> **THE TASK**: Write out again, exactly, the lines below starting at the one with "Step 5: Output Partial Graphs" and ending at the one with "Apply results to".
"""
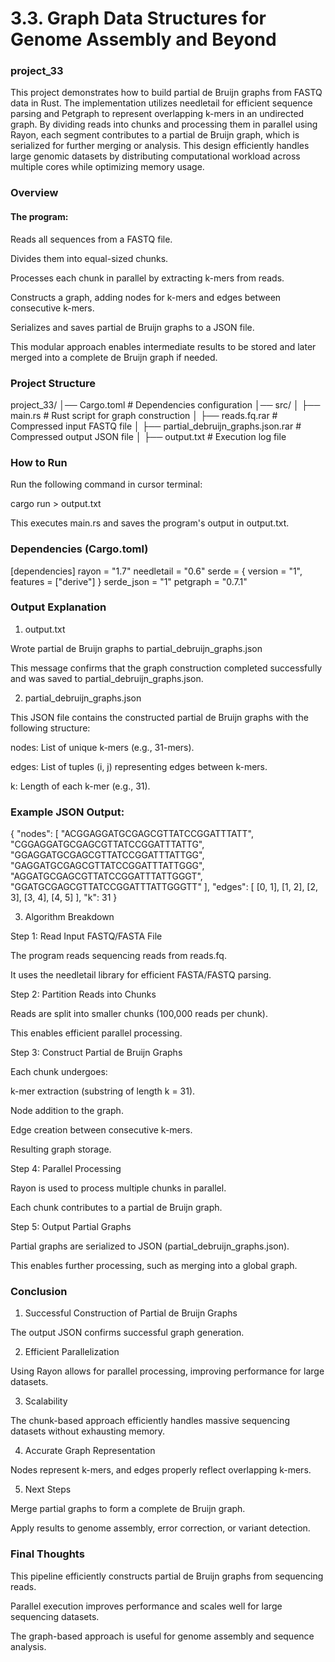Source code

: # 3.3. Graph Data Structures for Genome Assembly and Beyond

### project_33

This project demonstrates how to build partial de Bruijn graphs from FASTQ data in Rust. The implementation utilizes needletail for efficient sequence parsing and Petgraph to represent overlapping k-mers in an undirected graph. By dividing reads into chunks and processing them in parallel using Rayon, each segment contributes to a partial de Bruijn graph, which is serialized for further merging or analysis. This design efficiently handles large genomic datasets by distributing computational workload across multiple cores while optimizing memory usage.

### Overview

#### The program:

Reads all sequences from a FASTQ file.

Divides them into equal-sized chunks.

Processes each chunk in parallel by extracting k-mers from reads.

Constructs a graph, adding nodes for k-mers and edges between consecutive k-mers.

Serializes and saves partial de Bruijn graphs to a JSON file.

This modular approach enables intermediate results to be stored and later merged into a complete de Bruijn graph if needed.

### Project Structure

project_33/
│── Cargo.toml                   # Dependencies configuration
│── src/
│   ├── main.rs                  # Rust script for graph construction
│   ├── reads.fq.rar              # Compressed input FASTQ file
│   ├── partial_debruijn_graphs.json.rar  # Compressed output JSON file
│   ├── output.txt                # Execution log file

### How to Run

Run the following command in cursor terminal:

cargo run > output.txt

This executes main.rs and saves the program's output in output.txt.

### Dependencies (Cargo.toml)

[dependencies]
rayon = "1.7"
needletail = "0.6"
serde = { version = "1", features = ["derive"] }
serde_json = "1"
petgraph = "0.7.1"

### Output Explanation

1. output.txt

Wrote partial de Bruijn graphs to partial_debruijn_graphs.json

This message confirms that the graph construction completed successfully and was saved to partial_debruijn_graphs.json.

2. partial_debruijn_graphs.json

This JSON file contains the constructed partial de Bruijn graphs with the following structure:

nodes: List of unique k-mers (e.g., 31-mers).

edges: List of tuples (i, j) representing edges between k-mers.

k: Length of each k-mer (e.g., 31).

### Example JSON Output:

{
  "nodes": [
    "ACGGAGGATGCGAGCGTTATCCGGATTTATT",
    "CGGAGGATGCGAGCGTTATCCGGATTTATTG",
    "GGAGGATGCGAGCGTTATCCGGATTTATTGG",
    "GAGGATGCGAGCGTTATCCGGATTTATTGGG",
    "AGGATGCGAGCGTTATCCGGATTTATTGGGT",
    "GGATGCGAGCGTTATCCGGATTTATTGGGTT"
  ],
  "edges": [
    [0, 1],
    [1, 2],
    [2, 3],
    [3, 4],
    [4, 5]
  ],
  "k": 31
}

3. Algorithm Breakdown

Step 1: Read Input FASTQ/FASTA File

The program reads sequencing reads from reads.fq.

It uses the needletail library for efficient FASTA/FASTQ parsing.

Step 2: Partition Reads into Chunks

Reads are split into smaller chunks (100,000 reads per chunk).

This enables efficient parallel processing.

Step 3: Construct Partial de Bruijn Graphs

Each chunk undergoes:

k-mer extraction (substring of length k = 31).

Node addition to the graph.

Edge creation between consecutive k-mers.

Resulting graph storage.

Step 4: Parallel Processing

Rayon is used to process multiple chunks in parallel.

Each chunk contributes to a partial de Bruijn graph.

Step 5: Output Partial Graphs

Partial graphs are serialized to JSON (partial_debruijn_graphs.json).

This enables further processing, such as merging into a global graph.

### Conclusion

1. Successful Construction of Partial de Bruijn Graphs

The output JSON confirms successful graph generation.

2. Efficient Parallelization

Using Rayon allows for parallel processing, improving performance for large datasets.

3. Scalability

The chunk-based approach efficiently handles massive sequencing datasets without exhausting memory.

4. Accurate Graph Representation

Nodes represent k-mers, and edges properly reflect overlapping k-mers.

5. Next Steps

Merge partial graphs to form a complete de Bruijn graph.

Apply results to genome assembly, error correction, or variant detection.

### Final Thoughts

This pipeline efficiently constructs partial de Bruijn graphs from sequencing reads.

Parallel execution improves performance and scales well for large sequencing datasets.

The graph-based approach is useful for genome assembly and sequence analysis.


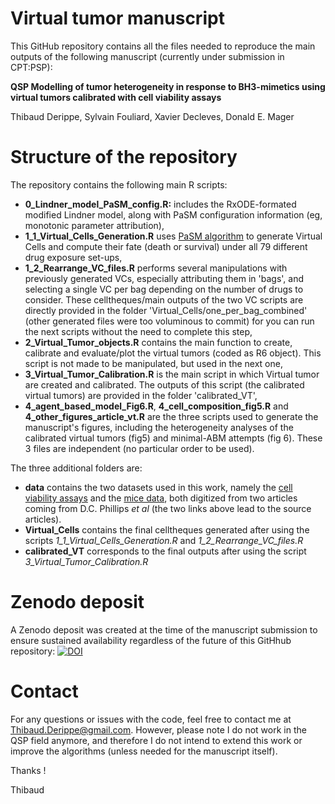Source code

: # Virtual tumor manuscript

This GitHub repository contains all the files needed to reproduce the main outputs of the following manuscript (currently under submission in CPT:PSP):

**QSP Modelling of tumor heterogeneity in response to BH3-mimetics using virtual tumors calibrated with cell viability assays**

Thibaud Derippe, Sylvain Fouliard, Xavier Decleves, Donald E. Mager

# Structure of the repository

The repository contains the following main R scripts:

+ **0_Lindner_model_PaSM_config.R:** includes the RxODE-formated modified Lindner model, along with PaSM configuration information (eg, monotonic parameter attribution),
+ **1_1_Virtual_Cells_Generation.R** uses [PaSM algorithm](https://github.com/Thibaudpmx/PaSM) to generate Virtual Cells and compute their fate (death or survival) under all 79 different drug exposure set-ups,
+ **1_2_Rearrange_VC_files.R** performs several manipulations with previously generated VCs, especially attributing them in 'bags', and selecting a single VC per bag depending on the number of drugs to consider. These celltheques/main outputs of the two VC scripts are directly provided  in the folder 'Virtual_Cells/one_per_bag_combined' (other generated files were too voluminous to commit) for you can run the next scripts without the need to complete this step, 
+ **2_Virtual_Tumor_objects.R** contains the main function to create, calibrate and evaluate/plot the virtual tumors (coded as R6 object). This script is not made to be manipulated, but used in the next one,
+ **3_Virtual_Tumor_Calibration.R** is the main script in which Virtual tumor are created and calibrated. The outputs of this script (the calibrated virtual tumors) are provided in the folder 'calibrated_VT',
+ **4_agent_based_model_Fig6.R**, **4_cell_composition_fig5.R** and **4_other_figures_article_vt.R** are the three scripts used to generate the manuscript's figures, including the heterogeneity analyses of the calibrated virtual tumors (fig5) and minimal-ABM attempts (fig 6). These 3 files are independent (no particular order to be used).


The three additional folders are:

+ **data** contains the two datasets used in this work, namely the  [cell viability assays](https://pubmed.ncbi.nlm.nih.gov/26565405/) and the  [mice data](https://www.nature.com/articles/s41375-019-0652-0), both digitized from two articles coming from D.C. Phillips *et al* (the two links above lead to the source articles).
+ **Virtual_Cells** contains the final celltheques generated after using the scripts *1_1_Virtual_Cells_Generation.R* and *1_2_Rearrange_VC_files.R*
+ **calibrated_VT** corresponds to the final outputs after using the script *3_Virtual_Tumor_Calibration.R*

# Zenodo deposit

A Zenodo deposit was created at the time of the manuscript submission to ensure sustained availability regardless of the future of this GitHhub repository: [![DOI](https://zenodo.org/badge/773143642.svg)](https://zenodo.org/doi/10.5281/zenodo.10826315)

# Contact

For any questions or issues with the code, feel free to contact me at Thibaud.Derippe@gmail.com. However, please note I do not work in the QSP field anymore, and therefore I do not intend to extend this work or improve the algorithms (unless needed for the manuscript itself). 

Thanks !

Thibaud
"""
"""
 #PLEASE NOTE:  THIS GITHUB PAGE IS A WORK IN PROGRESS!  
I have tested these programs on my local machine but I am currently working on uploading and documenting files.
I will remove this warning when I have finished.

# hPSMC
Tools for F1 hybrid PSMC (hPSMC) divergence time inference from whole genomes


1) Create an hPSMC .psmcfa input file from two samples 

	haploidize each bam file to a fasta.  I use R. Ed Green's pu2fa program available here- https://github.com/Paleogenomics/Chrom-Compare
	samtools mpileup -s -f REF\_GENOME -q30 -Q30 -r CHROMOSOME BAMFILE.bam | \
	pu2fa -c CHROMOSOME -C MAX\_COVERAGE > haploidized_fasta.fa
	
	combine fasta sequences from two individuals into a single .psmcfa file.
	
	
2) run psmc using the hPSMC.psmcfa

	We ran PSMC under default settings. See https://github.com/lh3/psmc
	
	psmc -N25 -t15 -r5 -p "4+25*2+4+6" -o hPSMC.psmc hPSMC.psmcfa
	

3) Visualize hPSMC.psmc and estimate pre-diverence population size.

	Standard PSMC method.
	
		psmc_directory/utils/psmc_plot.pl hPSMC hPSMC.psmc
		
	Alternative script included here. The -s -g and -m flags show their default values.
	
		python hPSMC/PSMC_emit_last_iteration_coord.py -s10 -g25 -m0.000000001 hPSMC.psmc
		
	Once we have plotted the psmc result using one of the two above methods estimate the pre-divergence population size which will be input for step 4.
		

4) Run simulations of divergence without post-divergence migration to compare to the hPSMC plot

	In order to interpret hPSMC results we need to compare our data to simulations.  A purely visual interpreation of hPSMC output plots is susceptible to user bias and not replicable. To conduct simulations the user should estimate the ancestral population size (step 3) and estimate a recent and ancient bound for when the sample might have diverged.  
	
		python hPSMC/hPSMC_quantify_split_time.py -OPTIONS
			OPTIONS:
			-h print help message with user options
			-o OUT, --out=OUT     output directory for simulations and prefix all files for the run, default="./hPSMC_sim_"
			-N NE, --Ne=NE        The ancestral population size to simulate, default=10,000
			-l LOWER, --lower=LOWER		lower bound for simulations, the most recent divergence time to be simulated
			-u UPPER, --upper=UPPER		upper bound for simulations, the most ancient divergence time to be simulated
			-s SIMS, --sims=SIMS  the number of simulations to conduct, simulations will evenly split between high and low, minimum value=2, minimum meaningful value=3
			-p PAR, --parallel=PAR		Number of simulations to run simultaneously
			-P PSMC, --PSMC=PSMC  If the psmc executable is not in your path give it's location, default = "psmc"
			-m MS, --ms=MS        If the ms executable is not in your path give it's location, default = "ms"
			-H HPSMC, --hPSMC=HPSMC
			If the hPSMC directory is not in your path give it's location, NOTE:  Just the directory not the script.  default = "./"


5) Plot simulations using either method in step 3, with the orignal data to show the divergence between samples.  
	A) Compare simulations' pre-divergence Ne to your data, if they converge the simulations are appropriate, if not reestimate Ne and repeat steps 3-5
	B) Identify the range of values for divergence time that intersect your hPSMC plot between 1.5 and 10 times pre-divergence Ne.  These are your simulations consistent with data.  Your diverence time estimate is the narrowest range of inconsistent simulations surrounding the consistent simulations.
"""
"""
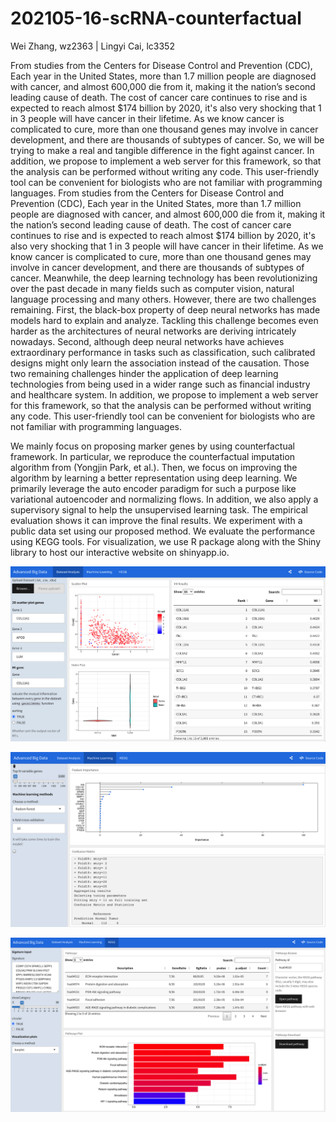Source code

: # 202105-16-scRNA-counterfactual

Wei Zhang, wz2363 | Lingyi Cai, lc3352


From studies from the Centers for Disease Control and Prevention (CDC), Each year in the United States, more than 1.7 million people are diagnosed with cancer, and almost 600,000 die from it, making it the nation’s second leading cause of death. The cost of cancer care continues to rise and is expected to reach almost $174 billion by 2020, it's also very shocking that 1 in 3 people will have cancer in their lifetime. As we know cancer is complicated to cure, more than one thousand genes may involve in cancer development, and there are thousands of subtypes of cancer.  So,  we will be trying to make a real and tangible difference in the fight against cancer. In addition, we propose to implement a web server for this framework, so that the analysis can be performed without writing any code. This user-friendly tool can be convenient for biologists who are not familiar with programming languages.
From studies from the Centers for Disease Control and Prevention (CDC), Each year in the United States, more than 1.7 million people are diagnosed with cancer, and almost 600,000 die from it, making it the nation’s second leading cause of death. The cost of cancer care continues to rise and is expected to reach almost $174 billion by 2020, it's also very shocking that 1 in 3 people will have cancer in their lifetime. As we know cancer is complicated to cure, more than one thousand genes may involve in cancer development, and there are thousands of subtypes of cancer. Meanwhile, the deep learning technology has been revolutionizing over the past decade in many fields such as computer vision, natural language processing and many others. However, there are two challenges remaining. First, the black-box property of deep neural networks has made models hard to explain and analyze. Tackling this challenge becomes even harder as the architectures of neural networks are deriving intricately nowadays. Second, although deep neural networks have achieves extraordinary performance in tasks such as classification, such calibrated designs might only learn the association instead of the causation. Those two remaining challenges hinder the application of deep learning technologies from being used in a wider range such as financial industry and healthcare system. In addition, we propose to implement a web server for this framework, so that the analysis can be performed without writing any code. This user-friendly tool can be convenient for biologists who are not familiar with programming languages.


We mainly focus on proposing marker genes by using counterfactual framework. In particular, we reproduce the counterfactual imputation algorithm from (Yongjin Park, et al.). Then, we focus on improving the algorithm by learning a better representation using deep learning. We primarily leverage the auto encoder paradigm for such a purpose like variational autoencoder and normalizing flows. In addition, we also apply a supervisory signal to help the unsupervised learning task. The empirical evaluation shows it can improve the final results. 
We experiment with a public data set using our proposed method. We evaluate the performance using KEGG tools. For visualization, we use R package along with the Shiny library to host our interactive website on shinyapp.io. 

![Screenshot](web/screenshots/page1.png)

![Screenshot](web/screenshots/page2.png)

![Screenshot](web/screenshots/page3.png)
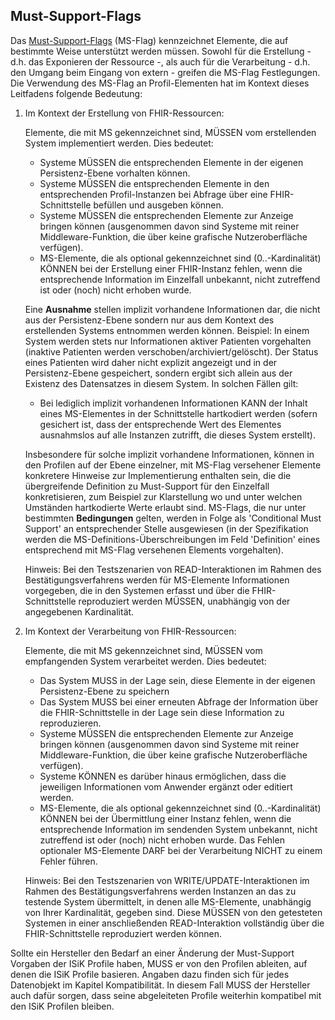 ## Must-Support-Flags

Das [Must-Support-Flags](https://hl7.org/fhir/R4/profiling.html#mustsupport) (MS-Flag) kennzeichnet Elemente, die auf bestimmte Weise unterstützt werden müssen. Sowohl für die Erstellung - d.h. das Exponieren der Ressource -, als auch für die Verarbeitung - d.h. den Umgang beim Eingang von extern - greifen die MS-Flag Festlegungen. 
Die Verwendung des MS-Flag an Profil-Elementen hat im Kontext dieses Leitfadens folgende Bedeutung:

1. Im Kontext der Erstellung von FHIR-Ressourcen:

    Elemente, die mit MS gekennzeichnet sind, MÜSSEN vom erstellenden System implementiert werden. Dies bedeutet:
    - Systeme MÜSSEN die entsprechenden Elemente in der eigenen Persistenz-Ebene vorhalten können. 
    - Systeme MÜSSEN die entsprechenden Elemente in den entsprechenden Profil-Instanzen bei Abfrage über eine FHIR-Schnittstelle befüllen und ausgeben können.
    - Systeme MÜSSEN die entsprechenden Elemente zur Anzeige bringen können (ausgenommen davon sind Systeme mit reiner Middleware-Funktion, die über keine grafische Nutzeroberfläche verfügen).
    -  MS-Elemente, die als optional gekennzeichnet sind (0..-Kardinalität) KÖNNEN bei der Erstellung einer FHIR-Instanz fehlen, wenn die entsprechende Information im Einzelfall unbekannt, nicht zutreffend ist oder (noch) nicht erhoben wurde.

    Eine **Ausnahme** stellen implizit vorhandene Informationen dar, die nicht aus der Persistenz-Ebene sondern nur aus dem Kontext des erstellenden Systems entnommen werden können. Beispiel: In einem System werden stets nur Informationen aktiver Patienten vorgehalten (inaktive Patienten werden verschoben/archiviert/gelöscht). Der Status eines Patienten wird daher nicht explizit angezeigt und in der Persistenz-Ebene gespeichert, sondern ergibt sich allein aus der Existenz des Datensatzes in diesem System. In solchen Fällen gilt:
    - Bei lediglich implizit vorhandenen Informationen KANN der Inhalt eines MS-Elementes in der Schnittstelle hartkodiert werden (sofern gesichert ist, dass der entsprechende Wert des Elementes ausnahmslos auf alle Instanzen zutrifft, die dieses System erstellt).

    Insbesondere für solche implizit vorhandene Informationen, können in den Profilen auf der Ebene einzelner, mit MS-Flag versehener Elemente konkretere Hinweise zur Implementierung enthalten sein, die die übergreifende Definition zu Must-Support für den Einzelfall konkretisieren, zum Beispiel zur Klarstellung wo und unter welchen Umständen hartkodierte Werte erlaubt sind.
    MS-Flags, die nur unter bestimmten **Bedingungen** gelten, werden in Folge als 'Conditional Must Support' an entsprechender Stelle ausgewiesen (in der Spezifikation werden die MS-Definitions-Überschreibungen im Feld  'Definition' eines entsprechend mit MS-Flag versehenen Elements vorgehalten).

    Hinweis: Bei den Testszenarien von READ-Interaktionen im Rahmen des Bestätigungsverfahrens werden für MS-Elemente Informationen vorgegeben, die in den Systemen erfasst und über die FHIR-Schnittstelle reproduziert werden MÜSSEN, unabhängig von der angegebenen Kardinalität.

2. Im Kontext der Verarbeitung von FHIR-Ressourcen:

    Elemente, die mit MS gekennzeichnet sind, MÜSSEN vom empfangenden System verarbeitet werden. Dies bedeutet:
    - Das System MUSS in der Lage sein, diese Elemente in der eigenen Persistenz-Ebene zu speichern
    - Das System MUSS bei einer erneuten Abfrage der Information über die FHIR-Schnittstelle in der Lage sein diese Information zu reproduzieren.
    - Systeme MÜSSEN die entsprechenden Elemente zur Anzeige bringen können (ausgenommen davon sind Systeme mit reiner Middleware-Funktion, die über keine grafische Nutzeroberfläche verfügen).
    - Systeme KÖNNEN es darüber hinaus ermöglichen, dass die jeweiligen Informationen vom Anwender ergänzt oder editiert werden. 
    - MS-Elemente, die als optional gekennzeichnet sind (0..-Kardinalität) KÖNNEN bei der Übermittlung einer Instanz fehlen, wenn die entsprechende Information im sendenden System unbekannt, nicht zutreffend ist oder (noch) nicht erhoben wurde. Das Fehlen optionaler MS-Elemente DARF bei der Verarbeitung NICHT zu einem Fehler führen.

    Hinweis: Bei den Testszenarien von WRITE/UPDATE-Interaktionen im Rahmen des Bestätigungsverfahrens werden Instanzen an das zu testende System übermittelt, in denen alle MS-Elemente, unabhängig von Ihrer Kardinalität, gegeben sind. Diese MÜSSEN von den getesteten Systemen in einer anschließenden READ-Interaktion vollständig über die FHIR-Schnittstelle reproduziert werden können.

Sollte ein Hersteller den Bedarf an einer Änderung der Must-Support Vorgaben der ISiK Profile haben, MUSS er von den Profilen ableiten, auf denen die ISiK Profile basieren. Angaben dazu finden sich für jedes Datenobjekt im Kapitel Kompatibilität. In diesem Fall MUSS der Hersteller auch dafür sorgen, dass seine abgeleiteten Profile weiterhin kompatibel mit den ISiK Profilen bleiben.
"""
> **RESULT FOR THIS TASK**:
Step 5: Output Partial Graphs

Partial graphs are serialized to JSON (partial_debruijn_graphs.json).

This enables further processing, such as merging into a global graph.

### Conclusion

1. Successful Construction of Partial de Bruijn Graphs

The output JSON confirms successful graph generation.

2. Efficient Parallelization

Using Rayon allows for parallel processing, improving performance for large datasets.

3. Scalability

The chunk-based approach efficiently handles massive sequencing datasets without exhausting memory.

4. Accurate Graph Representation

Nodes represent k-mers, and edges properly reflect overlapping k-mers.

5. Next Steps

Merge partial graphs to form a complete de Bruijn graph.

Apply results to genome assembly, error correction, or variant detection.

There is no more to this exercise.